Susan Roberts began her career with the Ocean Studies Board at the NRC in April 1998 and became the Board Director in April 2004. As Board Director, she oversees the work of the staff and manages the Board’s portfolio of activities. In 2013, she also served as the Acting Director for the Polar Research Board and the Board on Atmospheric Sciences and Climate. Dr. Roberts received her Ph.D. in marine biology from the Scripps Institution of Oceanography. Prior to her position at the Ocean Studies Board, she worked as a postdoctoral researcher at the University of California, Berkeley, and as a senior staff fellow at the National Institutes of Health. Dr. Roberts’ research experience has included fish muscle physiology and biochemistry, marine bacterial symbioses, and developmental cell biology. She has served as study director for 17 reports produced by the NRC on topics covering a broad range of ocean science, marine resource management, and science policy issues. She is a member of the U.S. National Committee for the Intergovernmental Oceanographic Commission (IOC) and served on the IOC panel for the Global Ocean Science Report.
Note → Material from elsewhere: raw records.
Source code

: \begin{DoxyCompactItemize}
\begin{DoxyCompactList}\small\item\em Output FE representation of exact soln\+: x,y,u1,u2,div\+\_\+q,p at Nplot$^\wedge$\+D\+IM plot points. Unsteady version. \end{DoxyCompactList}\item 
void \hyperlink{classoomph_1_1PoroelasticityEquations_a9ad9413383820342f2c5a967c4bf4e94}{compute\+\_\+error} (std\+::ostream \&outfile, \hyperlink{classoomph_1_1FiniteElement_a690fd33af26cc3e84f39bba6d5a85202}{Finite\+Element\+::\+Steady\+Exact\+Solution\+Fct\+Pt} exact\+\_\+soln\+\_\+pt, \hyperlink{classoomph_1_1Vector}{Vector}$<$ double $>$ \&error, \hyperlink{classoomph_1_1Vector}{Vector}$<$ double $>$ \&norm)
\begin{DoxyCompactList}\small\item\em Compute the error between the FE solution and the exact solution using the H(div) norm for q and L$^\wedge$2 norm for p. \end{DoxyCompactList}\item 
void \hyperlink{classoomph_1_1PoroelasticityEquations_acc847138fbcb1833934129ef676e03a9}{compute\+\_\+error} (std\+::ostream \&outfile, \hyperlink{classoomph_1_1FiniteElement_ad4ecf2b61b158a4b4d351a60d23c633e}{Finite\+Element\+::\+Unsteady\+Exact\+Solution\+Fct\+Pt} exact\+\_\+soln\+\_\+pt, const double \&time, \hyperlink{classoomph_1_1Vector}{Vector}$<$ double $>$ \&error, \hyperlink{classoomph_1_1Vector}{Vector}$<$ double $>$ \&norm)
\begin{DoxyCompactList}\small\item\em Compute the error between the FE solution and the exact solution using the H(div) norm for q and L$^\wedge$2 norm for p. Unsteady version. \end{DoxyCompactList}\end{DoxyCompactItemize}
Dr. Roberts is a member of the American Association for the Advancement of Science, the American Geophysical Union, and the Association for the Sciences of Limnology and Oceanography. She is an elected Fellow of the Washington Academy of Sciences.
Stacee Karras joined the NRC in September 2012 as a fellow on the Ocean Studies Board, and is currently a Research Associate. She received her B.A. in marine affairs and policy with concentrations in biology and political science from the University of Miami in 2007. The following year she received an M.A. in marine affairs and policy from the University of Miami’s Rosenstiel School of Marine and Atmospheric Science. Most recently, she earned her J.D. from the University of Virginia, School of Law.
Payton Kulina joined the Ocean Studies Board at the NRC in June 2013 and is currently a Senior Program Assistant. He graduated from Dickinson College receiving a B.A. in policy management, focusing on the Arctic National Wildlife Refuge and Rails-to-Trails projects. Prior to this position, Payton worked as a coordinator with BP Alternative Energy, also in Washington, D.C.